Ouranosinc / xscen

A climate change scenario-building analysis framework.
https://xscen.readthedocs.io/
Apache License 2.0
15 stars 2 forks source link

Save to excel #262

Closed aulemahal closed 1 year ago

aulemahal commented 1 year ago

Pull Request Checklist:

What kind of change does this PR introduce?

New io.to_table and io.save_to_table for saving datasets to dataframes / csv / excel / etc.

This adds support for multi-column and multi-sheet to ds.to_dataframe().

It also supports adding auxiliary coordinates as columns in the output table, beside the data variables. This is actually the most complex part of the code and it might not cover all cases :roll_eyes:...

I also sneaked in a little fix for save_to_netcdf, to allow compute=False. And I took coerce_attrs out of the save function to reduce code duplication.

Does this PR introduce a breaking change?

No.

Other information:

More testing and doc to come.

aulemahal commented 1 year ago

The doc issue comes from xclim and has been fixed in https://github.com/Ouranosinc/xclim/pull/1482/commits/c846ca6c02c286f95fe4d57ce796880d8c649d85.

aulemahal commented 1 year ago

Does @sarahclaude or anyone else already have code to add some kind of table of contents to the excel ?

I can write something simple if not.

sarahclaude commented 1 year ago

I had done this in previous code;

def explication_sheet(path): #creates excel file with path and adds readme sheet
    df1 = pd.DataFrame(data={'column_title': ['experiment_indicator_percentile'],
                             'experiment': ['ssp245 or ssp585'],
                             'percentile': ['10 or 50 or 90'],})

    with pd.ExcelWriter(path, engine='openpyxl') as writer:
        df1.to_excel(writer, sheet_name='readme', index=False)
    return None

df1 could be provided by user in the argument.

And I had this section in the loop that runs through the datasets;

df = pd.DataFrame(data={'indicator_abbreviation': list(ds.data_vars),
                                                'indicator_long_name': [ds[v].attrs['long_name'] for v in
                                                                        ds.data_vars]})
df = df.drop_duplicates(subset=['indicator_long_name'])
df['indicator_abbreviation'] = df.apply(lambda row: '_'.join(row[0].split('_')[1:-1]), axis=1)
with pd.ExcelWriter(path, engine='openpyxl', mode='a', if_sheet_exists='overlay') as writer:
    df.to_excel(writer, sheet_name='readme', index=False, startrow=4)
aulemahal commented 1 year ago

Last commits added a simple toc.

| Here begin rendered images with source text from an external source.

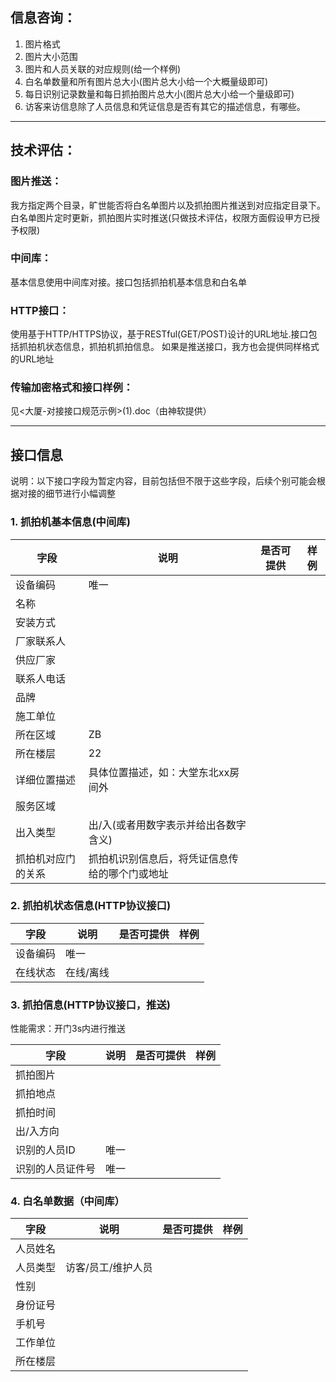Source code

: ## 信息咨询：
1. 图片格式  
2. 图片大小范围  
3. 图片和人员关联的对应规则(给一个样例)
4. 白名单数量和所有图片总大小(图片总大小给一个大概量级即可)
5. 每日识别记录数量和每日抓拍图片总大小(图片总大小给一个量级即可)
6. 访客来访信息除了人员信息和凭证信息是否有其它的描述信息，有哪些。
----
## 技术评估：  

### 图片推送：
我方指定两个目录，旷世能否将白名单图片以及抓拍图片推送到对应指定目录下。
白名单图片定时更新，抓拍图片实时推送(只做技术评估，权限方面假设甲方已授予权限)

### 中间库：
基本信息使用中间库对接。接口包括抓拍机基本信息和白名单

### HTTP接口：
使用基于HTTP/HTTPS协议，基于RESTful(GET/POST)设计的URL地址.接口包括抓拍机状态信息，抓拍机抓拍信息。
如果是推送接口，我方也会提供同样格式的URL地址

### 传输加密格式和接口样例：
见<大厦-对接接口规范示例>(1).doc（由神软提供）

----

## 接口信息

说明：以下接口字段为暂定内容，目前包括但不限于这些字段，后续个别可能会根据对接的细节进行小幅调整
### 1. 抓拍机基本信息(中间库)
|字段|说明|是否可提供|样例|
|--|--|--|--|
设备编码|唯一| 
名称|
安装方式|
厂家联系人|
供应厂家|
联系人电话|
品牌|
施工单位|
所在区域|ZB
所在楼层|22
详细位置描述|具体位置描述，如：大堂东北xx房间外
服务区域|
出入类型|出/入(或者用数字表示并给出各数字含义)
抓拍机对应门的关系| 抓拍机识别信息后，将凭证信息传给的哪个门或地址

### 2. 抓拍机状态信息(HTTP协议接口)

|字段|说明|是否可提供|样例|
|--|--|--|--|
设备编码|唯一
在线状态|在线/离线

### 3. 抓拍信息(HTTP协议接口，推送)

性能需求：开门3s内进行推送

|字段|说明|是否可提供|样例|
|--|--|--|--|
抓拍图片|
抓拍地点|
抓拍时间|
出/入方向|
识别的人员ID|唯一
识别的人员证件号|唯一

### 4. 白名单数据（中间库）

|字段|说明|是否可提供|样例|
|--|--|--|--|
人员姓名|
人员类型| 访客/员工/维护人员
性别|
身份证号|
手机号|
工作单位|
所在楼层|



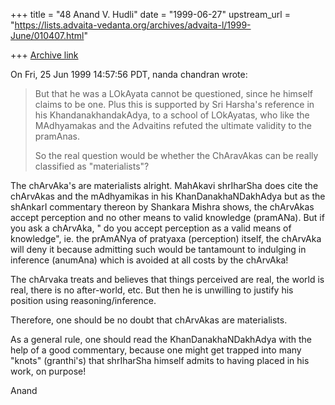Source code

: +++
title = "48 Anand V. Hudli"
date = "1999-06-27"
upstream_url = "https://lists.advaita-vedanta.org/archives/advaita-l/1999-June/010407.html"

+++
[Archive link](https://lists.advaita-vedanta.org/archives/advaita-l/1999-June/010407.html)

On Fri, 25 Jun 1999 14:57:56 PDT, nanda chandran <vpcnk at HOTMAIL.COM> wrote:


>
>But that he was a LOkAyata cannot be questioned, since he himself claims to
>be one. Plus this is supported by Sri Harsha's reference in his
>KhandanakhandakAdya, to a school of LOkAyatas, who like the MAdhyamakas and
>the Advaitins refuted the ultimate validity to the pramAnas.
>
>So the real question would be whether the ChAravAkas can be really
>classified as "materialists"?
>
>

 The chArvAka's are materialists alright. MahAkavi shrIharSha does
 cite the chArvAkas and the mAdhyamikas in his KhanDanakhaNDakhAdya
 but as the shAnkarI commentary thereon by Shankara Mishra shows,
 the chArvAkas accept perception and no other means to valid knowledge
 (pramANa). But if you ask a chArvAka, " do you accept perception as
 a valid means of knowledge", ie. the prAmANya of pratyaxa (perception)
 itself, the chArvAka will deny it because admitting such would be
 tantamount to indulging in inference (anumAna) which is avoided at all
 costs by the chArvAka!

 The chArvaka treats and believes that things perceived are real, the
 world is real, there is no after-world, etc. But then he is unwilling
 to justify his position using reasoning/inference.

 Therefore, one  should be no doubt that chArvAkas are materialists.

 As a general rule, one should read the KhanDanakhaNDakhAdya with the
 help of a good commentary, because one might get trapped into many
 "knots" (granthi's) that shrIharSha himself admits to having placed in
 his work, on purpose!


 Anand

It can be localized (column names and long_names when available) with xclim's metadata_locales option.

If the make_toc function is not enough for the use, one can still pass a DataFrame through the add_toc argument. However, I kept it simple by only allowing a single DataFrame, whereas Sarah's example puts two tables in the first page. I believe the same idea for a more complex TOC could still be implemented like this (in your own script):

toc_tables = ... #  Complex TOC generation...
# Write toc tables to the Content sheet
with pd.ExcelWriter(path, mode='a', if_sheet_exists='overlay') as writer:
    startrow = 0
    for toc_table in toc_tables:
        toc_table.to_excel(writer, sheet_name='Content', startrow=startrow)
        startrow += toc_table.length + 2

xs.io.save_to_table(ds, path, mode='a')  #  mode 'a' to append to file passed to pandas.